When a line in the entries below contains the word "stack", copy that line.

Dataset entries
# # # # #

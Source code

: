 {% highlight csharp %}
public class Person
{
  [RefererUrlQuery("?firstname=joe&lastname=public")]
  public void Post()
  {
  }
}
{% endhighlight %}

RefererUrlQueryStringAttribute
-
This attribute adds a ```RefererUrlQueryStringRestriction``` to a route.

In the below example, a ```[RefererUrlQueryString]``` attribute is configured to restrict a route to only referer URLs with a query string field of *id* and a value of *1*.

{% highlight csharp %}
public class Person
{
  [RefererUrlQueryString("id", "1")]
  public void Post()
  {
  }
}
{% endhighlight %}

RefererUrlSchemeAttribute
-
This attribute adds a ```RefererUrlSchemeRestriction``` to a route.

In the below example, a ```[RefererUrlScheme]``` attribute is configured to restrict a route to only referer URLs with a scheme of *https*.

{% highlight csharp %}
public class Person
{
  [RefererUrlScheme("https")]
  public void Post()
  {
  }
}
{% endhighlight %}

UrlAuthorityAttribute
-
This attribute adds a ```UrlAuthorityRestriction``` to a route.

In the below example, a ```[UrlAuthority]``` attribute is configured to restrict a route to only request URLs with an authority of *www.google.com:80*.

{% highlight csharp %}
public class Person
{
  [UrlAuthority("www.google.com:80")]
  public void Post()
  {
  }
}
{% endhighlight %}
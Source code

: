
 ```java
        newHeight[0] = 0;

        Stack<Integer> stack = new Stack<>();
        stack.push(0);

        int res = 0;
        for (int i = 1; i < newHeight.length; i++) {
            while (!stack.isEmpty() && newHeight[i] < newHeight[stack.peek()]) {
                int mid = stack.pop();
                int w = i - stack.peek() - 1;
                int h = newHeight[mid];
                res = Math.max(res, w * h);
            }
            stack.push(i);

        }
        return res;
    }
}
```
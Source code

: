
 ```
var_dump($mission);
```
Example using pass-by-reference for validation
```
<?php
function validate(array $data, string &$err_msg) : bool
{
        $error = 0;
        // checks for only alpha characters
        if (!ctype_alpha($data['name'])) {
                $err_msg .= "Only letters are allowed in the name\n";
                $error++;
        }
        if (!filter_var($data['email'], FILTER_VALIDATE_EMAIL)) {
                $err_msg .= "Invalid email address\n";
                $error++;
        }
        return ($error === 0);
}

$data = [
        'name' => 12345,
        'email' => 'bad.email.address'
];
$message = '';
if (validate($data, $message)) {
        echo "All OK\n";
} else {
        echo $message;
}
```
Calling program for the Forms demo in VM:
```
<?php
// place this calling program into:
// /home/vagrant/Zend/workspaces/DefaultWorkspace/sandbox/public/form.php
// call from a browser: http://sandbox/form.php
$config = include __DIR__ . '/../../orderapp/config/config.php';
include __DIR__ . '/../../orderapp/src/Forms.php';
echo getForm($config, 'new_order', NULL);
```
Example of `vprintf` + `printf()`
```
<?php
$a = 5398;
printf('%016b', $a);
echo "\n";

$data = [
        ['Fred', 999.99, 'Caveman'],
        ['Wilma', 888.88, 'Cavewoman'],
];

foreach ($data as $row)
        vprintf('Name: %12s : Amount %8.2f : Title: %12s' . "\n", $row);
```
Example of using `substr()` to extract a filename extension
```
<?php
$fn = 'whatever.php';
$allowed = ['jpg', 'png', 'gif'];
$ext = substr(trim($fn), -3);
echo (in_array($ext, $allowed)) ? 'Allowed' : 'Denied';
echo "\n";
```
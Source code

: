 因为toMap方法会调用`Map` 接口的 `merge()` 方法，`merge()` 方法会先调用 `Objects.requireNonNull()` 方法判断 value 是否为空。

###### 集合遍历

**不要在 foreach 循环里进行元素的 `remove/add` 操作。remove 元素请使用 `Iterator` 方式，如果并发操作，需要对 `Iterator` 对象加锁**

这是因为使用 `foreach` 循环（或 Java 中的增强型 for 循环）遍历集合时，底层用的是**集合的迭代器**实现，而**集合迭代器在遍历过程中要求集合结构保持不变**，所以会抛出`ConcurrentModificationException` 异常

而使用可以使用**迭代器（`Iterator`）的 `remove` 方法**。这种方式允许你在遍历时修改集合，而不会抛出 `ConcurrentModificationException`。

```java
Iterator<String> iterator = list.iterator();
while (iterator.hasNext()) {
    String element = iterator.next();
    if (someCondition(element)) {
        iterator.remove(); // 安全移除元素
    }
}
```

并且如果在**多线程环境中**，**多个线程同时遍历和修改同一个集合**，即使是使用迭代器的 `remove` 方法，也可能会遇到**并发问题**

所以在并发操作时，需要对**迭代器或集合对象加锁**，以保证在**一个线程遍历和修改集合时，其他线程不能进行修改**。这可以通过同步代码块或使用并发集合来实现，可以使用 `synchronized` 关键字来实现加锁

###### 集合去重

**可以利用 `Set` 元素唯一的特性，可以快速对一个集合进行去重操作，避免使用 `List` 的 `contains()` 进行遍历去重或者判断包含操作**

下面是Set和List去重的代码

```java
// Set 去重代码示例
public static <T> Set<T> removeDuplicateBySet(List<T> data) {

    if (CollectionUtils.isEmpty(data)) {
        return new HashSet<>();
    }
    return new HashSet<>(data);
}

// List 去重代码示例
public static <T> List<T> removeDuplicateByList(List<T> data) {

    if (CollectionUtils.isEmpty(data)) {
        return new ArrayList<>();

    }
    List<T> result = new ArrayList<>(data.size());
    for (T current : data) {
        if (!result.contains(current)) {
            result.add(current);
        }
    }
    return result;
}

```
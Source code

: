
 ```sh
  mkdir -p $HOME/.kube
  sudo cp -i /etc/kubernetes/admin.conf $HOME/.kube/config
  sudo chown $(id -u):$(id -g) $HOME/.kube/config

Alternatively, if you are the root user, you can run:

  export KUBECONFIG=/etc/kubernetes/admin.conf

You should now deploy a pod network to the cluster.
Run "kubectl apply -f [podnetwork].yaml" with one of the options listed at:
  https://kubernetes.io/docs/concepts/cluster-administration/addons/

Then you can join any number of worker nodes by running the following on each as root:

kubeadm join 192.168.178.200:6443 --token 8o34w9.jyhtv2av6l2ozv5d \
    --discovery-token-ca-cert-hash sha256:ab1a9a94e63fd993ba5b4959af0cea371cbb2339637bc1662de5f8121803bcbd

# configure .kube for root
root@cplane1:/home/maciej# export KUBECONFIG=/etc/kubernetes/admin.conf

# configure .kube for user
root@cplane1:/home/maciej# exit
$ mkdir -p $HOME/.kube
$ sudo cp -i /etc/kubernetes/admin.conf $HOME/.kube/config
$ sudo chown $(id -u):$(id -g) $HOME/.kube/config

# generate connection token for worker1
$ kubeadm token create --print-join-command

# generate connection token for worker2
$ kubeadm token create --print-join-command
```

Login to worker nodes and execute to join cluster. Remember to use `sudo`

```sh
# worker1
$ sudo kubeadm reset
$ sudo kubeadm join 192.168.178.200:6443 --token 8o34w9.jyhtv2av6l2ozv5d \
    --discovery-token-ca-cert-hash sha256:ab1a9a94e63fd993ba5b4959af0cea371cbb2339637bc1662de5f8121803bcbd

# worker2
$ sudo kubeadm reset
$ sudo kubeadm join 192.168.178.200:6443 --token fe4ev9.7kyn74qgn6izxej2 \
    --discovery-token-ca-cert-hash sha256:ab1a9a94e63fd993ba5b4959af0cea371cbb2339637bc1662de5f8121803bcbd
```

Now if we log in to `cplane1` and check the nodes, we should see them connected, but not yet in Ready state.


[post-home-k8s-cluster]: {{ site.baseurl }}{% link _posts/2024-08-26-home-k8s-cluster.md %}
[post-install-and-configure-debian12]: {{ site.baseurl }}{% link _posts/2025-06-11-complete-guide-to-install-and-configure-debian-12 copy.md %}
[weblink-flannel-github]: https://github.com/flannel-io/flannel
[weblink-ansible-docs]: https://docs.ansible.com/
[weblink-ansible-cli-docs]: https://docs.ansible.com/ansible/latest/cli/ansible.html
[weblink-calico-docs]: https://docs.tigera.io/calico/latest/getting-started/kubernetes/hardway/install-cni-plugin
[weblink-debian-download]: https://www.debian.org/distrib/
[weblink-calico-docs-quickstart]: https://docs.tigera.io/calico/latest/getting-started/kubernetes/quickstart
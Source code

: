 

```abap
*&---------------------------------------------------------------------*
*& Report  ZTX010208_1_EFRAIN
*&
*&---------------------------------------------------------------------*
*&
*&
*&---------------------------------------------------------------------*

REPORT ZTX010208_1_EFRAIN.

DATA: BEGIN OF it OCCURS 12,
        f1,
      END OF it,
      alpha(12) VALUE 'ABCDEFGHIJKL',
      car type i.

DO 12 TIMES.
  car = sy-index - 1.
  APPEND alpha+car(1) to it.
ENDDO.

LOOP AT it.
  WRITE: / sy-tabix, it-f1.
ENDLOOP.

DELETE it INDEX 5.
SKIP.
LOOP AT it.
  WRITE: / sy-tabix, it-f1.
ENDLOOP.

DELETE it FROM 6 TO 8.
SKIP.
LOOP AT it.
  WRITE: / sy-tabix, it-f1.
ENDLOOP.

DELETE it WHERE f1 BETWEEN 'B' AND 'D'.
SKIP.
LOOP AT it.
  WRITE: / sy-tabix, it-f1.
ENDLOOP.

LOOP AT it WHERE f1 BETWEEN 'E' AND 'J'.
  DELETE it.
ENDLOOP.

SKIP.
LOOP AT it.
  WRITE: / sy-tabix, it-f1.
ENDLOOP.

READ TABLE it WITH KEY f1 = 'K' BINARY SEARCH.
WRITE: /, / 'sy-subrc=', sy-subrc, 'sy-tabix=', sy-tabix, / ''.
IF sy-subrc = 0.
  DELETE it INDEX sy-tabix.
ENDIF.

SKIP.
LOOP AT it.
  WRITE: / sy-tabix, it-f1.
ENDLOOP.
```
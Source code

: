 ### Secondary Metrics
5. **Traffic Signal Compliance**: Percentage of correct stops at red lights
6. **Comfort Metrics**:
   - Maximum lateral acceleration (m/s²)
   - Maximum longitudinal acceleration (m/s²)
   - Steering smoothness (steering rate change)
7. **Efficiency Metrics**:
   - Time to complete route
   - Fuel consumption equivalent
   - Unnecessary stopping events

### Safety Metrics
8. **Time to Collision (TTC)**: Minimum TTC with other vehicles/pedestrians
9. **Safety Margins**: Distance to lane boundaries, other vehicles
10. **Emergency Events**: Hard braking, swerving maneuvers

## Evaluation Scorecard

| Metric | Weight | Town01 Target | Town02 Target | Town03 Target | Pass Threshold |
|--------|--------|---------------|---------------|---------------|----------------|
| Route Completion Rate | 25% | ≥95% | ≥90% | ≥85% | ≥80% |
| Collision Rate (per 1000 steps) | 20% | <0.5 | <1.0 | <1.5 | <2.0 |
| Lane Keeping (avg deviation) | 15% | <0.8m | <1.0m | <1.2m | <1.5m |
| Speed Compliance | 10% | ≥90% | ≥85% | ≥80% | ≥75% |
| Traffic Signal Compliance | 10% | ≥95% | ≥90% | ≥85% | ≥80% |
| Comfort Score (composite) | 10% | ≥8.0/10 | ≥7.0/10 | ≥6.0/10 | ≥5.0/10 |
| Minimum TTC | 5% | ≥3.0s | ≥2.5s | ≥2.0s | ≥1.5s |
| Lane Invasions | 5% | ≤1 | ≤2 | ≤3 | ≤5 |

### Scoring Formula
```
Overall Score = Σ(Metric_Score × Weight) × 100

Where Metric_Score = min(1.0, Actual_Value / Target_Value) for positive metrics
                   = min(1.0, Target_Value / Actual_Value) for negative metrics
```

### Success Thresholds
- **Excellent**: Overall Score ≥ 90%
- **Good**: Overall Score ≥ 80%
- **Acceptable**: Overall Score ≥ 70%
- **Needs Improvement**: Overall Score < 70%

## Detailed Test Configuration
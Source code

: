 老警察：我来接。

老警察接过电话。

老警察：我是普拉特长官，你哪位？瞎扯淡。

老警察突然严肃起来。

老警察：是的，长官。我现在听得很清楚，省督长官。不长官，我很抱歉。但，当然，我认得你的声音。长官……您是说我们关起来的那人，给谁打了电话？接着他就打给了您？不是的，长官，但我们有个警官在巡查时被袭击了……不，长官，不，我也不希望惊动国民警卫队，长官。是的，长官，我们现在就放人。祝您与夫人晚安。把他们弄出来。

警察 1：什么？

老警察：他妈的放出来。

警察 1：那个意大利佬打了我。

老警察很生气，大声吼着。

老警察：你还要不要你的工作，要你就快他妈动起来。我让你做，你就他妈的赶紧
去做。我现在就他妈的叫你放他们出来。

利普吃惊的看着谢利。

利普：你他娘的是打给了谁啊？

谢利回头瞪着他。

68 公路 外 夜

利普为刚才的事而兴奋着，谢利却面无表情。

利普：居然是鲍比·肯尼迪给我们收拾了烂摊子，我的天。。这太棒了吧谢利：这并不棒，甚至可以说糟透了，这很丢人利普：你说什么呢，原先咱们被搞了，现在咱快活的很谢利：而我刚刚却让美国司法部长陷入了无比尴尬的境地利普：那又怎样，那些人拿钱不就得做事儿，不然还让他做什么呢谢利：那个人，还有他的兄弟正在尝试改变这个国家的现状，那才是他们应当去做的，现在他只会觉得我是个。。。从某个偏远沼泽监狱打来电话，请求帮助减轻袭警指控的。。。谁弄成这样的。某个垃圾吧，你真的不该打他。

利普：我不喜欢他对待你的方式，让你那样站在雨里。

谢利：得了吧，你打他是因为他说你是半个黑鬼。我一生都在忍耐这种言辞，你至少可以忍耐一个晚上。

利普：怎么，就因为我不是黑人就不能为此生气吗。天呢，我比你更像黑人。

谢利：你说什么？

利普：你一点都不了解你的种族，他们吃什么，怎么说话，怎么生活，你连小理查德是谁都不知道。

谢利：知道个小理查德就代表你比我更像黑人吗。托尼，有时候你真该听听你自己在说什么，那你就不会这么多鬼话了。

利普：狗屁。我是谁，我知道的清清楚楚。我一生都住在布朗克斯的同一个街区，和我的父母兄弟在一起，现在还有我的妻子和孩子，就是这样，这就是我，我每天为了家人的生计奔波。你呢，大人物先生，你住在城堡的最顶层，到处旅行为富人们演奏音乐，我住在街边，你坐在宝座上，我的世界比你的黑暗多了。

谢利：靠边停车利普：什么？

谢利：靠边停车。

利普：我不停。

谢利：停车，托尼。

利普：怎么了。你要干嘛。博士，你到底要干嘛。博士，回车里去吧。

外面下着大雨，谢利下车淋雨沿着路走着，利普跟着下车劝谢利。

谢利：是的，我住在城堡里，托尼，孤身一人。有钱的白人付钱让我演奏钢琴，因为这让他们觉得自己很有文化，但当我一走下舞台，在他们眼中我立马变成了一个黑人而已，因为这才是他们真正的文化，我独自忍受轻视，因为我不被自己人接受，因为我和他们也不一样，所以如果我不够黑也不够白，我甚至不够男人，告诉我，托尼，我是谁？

# # # # #

Output of the exercise
        Stack<Integer> stack = new Stack<>();
        stack.push(0);
            while (!stack.isEmpty() && newHeight[i] < newHeight[stack.peek()]) {
                int mid = stack.pop();
                int w = i - stack.peek() - 1;
            stack.push(i);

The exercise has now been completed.